Pull every line containing "make" out of the material below.

----- INPUT MATERIAL -----

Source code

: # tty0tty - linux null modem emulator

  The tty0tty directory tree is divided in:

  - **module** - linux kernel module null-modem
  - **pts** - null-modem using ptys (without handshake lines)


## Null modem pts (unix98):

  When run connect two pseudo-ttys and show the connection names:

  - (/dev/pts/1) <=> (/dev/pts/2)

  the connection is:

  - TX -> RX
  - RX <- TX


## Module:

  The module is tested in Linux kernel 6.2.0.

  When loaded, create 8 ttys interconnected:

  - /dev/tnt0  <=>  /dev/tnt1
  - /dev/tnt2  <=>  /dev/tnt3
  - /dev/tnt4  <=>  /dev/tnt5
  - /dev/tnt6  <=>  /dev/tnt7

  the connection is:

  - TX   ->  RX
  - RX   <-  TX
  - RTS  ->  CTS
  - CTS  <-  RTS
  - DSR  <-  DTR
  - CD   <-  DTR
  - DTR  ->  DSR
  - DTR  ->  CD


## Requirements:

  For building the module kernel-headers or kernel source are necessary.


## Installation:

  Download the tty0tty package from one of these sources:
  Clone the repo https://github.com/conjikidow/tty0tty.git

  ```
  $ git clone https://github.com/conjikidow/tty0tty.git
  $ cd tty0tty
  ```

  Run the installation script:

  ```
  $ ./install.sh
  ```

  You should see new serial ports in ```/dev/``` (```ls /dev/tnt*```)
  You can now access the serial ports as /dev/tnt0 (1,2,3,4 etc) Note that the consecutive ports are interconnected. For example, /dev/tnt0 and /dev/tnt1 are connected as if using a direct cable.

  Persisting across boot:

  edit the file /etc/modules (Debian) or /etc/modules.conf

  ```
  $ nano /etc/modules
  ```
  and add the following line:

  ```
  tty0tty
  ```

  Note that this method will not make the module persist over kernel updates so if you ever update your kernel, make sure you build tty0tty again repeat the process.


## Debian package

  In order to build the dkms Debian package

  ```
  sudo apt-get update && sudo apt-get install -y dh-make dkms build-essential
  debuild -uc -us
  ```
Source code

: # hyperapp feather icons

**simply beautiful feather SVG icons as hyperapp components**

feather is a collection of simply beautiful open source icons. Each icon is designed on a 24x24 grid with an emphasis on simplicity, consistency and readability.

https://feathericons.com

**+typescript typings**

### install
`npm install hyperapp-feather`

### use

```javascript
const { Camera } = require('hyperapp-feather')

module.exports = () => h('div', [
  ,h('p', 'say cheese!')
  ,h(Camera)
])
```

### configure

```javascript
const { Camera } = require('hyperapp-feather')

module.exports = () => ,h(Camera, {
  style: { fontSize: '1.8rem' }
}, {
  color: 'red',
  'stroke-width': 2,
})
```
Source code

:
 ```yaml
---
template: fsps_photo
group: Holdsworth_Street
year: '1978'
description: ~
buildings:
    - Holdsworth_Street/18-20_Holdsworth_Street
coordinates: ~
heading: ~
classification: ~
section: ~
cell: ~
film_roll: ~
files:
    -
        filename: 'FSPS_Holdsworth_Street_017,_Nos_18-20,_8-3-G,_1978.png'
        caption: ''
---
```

-----

◆ WORKED SOLUTION:
  Note that this method will not make the module persist over kernel updates so if you ever update your kernel, make sure you build tty0tty again repeat the process.
  sudo apt-get update && sudo apt-get install -y dh-make dkms build-essential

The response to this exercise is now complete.